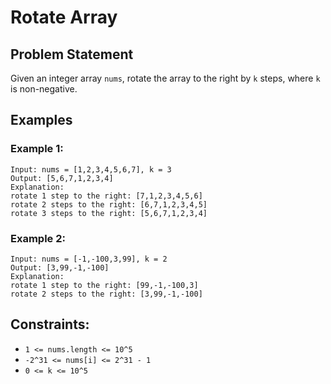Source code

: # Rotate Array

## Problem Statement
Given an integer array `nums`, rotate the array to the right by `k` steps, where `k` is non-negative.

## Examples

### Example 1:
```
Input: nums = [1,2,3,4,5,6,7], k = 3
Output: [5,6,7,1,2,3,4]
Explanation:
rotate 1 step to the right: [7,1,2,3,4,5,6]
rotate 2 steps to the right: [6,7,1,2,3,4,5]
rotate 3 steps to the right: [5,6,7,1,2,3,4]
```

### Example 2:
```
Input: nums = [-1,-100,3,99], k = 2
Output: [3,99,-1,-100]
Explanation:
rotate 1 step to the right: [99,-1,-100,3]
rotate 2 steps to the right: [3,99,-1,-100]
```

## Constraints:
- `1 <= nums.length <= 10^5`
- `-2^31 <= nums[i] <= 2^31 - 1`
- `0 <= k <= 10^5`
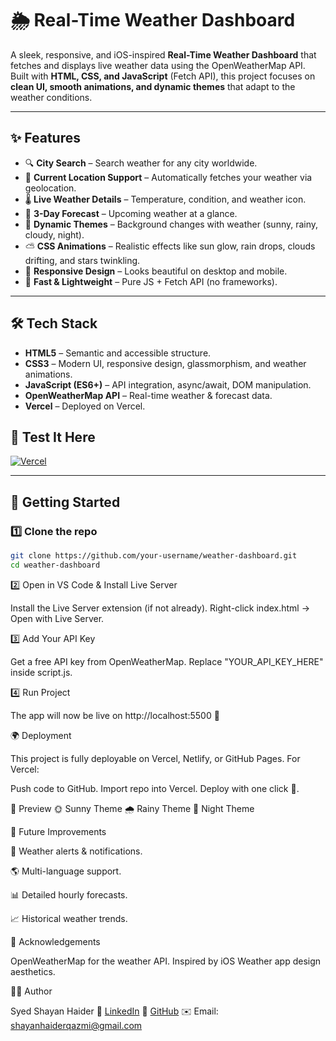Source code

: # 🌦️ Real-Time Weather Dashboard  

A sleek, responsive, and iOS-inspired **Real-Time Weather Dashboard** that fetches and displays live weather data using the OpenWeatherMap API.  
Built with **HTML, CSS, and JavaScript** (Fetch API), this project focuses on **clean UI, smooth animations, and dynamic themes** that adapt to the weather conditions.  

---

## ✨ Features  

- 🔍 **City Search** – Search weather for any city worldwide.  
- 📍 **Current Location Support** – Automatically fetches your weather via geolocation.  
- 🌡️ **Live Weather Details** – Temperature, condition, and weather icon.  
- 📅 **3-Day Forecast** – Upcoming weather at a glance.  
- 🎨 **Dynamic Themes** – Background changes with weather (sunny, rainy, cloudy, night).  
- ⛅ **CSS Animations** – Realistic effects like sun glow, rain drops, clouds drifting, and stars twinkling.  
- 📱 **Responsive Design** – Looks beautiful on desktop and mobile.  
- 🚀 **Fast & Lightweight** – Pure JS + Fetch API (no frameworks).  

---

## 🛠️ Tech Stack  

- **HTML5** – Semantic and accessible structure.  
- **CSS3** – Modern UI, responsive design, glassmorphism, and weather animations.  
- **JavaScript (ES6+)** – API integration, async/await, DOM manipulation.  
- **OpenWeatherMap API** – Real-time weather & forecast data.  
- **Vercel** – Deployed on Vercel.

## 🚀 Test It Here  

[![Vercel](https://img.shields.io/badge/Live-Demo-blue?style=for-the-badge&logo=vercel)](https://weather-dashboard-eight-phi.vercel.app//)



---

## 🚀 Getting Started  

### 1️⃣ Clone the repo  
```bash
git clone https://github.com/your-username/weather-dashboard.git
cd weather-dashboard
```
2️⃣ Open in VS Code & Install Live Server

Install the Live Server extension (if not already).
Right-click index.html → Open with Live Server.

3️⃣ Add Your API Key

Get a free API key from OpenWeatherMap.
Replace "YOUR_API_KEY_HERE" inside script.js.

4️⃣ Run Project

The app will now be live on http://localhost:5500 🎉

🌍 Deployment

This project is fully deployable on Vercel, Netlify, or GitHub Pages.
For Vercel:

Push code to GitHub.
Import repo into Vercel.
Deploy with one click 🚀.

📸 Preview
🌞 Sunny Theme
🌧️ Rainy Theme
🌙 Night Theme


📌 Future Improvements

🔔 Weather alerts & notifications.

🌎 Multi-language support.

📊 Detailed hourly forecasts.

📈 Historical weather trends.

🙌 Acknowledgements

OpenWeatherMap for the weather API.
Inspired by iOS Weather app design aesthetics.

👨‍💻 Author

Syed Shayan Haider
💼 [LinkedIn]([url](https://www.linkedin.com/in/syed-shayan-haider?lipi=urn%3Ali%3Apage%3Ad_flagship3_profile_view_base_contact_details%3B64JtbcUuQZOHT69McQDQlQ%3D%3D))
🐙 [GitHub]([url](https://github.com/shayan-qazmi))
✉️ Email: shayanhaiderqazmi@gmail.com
━━━━━━━━━━
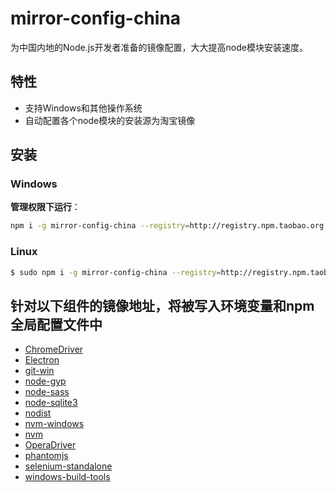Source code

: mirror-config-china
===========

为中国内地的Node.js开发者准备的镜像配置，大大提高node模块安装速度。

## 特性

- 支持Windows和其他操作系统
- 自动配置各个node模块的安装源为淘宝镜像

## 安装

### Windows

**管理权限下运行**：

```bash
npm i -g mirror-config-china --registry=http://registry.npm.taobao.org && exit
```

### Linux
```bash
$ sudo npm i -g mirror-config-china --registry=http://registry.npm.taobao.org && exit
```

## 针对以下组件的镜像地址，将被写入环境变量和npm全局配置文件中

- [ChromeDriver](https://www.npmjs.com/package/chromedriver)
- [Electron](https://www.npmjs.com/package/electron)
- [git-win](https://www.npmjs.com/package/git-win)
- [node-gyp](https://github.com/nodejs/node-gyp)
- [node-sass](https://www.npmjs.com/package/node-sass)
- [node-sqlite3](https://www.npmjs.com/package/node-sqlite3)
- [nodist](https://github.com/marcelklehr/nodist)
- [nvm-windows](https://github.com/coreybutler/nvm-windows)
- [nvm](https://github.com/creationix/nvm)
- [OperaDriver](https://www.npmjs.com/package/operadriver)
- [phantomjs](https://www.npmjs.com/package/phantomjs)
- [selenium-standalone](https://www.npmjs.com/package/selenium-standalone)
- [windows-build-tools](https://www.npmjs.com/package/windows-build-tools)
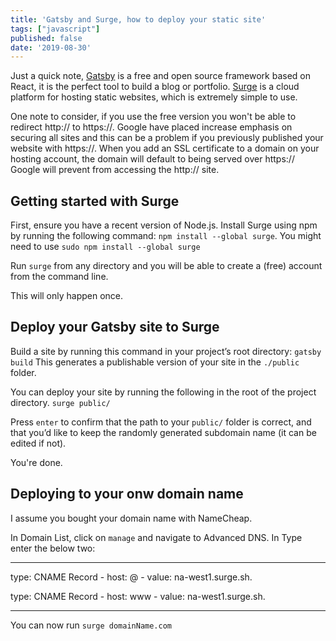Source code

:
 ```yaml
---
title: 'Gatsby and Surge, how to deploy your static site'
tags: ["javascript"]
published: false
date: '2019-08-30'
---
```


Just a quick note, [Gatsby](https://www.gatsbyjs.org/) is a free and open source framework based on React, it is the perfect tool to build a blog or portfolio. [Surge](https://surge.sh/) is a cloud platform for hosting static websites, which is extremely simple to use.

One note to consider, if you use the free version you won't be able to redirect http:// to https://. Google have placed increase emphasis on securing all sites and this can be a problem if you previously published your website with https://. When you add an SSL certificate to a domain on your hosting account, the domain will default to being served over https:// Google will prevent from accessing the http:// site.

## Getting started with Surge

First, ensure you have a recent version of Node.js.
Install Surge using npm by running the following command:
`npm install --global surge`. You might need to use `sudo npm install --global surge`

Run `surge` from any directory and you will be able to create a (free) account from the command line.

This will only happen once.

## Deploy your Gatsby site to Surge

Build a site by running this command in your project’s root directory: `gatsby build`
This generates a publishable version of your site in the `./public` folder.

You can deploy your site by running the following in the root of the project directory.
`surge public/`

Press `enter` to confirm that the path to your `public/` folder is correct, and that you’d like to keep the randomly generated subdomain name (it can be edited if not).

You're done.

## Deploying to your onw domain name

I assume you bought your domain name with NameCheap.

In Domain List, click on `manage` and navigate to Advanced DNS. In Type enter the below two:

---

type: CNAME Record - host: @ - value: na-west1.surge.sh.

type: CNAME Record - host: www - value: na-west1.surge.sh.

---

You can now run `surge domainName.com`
━━━━━━━━━━
*TASK BRIEF:*
Go through the data above and copy each line that holds the word "from".

*OUTPUT FOR THIS TASK:*
Get a free API key from OpenWeatherMap.
One note to consider, if you use the free version you won't be able to redirect http:// to https://. Google have placed increase emphasis on securing all sites and this can be a problem if you previously published your website with https://. When you add an SSL certificate to a domain on your hosting account, the domain will default to being served over https:// Google will prevent from accessing the http:// site.
Run `surge` from any directory and you will be able to create a (free) account from the command line.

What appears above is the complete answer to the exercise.